At 14:21 GMT, March natural gas futures are trading $2.694, up $0.005 or +0.19%.
Near-Term Weather Outlook
NatGasWeather observed mixed trends in the overnight data, with heating demand gains in the Global Forecast System countered by demand losses in the European data.
“Overall, both maintained a rather bearish pattern through January 21 with only modest cold shots into the U.S.,” the firm said. “However, both were rather chilly across the northern U.S. January 23-28, but this time the GFS more so than the European.”
“The overnight European does show that if frigid air over Canada and the western U.S. January 23-28 were to shift just slightly further westward, the pattern would trend rapidly warmer over the important Midwest and eastern U.S., NatGasWeather said. “As such, it’s critical cold comes through” for this period, “but to our view, the risk is there could be warmer trends in time.”
US Energy Information Administration Weekly Storage Report
According to Natural Gas Intelligence (NGI), “Traders and analysts are predicting another triple-digit withdrawal from U.S. natural gas stocks in the latest EIA storage report, scheduled for 15:30 GMT.”
Ahead of the report, a Bloomberg survey found estimates ranging from withdrawals of 120 Bcf to 141 Bcf, with a median of a 129 Bcf decrease. NGI modeled 130 Bcf withdrawal for this week’s report, which covers the week-ending January 8. Energy Aspects predicts a 128 Bcf withdrawal.
A year ago, the EIA recorded a 91 Bcf withdrawal for the comparable year-ago period, while the five-year average withdrawal is 161 Bcf, according to the agency.
Unless there is a blowout miss in the EIA report, most traders will be focusing on the midday weather forecasts and particularly the outlook for January 23-28.
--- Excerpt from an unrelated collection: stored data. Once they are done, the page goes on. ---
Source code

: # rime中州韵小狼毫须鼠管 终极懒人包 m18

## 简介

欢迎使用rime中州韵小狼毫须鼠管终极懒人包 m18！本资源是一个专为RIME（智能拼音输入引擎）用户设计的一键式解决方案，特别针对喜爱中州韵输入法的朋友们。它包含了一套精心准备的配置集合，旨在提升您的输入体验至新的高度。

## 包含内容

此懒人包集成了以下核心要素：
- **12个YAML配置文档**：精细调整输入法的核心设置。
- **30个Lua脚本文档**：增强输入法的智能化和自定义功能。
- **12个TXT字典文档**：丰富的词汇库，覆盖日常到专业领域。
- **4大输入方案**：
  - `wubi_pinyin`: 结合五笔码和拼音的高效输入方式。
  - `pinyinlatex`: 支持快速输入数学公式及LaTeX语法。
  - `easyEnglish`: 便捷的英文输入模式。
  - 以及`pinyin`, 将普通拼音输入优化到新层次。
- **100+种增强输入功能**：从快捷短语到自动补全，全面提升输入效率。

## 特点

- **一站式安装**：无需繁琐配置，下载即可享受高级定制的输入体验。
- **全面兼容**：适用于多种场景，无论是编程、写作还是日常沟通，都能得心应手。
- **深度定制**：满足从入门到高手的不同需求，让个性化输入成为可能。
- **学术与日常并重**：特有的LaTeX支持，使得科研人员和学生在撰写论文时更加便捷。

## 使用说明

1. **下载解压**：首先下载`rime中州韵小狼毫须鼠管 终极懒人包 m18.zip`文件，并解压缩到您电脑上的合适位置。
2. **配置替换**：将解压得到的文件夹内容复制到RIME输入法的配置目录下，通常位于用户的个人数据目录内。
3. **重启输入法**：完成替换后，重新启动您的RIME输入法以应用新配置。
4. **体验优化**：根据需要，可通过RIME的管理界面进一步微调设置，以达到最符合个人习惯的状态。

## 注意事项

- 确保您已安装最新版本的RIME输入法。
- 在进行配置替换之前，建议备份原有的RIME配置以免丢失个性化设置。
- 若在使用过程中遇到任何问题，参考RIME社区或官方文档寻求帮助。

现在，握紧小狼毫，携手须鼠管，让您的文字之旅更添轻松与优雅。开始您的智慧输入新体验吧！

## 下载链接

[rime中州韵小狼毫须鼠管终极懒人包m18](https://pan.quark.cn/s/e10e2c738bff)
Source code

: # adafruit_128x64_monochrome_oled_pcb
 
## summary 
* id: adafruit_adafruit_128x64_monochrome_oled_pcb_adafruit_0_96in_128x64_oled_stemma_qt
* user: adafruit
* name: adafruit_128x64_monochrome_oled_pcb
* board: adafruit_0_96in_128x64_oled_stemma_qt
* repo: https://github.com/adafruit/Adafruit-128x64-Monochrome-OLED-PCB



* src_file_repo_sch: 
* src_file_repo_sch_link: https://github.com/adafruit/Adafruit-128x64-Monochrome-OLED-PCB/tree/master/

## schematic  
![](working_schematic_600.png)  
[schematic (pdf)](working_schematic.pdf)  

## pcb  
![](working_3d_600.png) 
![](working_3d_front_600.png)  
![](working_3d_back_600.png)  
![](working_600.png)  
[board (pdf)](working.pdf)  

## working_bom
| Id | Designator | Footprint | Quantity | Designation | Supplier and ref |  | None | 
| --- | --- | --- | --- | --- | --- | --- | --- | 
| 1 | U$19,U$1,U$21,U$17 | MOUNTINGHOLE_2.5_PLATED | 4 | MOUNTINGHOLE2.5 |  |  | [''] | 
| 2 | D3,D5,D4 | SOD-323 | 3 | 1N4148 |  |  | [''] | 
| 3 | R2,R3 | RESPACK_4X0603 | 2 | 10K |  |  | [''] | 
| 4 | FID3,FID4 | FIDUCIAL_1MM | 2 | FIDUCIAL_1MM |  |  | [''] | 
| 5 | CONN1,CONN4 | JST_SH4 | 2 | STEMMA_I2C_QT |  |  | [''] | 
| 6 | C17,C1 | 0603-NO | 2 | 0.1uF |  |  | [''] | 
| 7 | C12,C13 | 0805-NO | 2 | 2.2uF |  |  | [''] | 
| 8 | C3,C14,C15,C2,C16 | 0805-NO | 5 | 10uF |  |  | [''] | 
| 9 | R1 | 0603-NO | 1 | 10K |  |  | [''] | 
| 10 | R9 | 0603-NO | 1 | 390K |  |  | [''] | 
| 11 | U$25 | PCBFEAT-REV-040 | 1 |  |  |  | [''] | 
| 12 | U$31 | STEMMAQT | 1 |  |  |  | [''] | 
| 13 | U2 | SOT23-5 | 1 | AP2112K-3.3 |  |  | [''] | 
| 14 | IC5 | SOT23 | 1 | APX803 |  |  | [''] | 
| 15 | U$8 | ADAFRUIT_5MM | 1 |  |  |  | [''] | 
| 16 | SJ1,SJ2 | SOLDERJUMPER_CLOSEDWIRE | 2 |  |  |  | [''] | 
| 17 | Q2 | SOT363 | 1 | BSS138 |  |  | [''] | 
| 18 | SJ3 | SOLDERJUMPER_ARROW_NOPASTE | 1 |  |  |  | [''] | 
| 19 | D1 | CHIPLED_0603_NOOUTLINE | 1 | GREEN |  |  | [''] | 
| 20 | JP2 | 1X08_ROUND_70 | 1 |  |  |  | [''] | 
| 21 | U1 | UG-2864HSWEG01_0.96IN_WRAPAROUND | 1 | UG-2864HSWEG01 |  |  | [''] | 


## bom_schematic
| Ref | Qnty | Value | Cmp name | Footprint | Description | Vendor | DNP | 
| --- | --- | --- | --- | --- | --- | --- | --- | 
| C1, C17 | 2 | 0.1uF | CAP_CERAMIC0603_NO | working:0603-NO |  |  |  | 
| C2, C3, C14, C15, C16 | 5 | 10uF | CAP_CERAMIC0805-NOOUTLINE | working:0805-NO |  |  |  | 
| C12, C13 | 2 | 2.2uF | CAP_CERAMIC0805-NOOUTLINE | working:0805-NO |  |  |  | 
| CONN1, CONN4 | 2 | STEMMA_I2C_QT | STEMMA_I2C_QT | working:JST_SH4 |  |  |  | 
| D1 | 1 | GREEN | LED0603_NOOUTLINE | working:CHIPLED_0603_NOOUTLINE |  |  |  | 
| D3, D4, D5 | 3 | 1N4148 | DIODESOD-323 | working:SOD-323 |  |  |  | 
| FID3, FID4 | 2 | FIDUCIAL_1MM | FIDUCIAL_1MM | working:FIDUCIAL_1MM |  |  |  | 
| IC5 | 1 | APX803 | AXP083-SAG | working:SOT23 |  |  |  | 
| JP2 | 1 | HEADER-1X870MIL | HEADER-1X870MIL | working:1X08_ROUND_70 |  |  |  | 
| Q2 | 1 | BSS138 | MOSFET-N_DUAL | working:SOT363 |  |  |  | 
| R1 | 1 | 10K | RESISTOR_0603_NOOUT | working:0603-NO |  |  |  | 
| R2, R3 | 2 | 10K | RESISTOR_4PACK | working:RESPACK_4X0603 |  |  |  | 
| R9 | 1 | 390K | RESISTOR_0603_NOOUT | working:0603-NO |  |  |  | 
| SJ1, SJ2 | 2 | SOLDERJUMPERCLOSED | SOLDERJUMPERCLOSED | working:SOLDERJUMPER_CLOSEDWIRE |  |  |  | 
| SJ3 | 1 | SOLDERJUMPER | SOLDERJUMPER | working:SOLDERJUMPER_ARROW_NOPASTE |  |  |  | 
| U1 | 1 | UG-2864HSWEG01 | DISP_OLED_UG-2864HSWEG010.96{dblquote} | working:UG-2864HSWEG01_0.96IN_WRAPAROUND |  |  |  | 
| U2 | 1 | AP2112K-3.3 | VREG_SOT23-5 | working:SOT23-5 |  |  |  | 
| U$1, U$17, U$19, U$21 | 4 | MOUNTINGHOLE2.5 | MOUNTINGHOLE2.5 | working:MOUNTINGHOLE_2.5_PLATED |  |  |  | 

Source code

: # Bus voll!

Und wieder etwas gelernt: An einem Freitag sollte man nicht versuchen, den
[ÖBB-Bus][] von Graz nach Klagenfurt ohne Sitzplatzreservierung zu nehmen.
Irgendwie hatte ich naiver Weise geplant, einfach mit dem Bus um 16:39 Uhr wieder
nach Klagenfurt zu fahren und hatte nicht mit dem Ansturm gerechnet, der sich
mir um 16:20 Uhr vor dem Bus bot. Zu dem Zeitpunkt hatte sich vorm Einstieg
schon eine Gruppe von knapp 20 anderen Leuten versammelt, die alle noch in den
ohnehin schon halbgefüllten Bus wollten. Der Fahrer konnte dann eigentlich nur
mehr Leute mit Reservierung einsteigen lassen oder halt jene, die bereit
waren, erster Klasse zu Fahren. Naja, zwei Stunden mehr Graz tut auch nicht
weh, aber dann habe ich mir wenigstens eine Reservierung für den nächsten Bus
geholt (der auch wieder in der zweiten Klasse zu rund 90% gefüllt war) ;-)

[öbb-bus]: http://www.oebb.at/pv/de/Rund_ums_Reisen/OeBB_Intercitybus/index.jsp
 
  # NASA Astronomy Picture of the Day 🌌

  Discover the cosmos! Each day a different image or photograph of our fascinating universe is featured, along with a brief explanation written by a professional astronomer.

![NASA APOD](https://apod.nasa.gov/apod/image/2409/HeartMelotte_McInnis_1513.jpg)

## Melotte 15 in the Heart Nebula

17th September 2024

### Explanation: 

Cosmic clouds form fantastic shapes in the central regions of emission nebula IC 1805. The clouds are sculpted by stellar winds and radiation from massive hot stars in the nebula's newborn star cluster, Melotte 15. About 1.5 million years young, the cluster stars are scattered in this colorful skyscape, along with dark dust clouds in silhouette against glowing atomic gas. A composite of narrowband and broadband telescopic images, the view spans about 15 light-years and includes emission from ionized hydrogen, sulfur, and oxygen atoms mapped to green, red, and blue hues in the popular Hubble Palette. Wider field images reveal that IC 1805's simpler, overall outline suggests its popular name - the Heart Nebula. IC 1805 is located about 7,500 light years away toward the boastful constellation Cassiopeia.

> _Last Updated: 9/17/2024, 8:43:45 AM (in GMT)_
Technically, trader reaction to $2.698 will determine the short-term direction of the market. A move over $2.698 could drive prices into $2.794 to $2.835. A move under $2.698 will target $2.552 to $2.485.
The longer-term direction of natural gas will be determined by trader reaction to $2.794 to $2.918. The latter is a potential trigger point for an acceleration to the upside.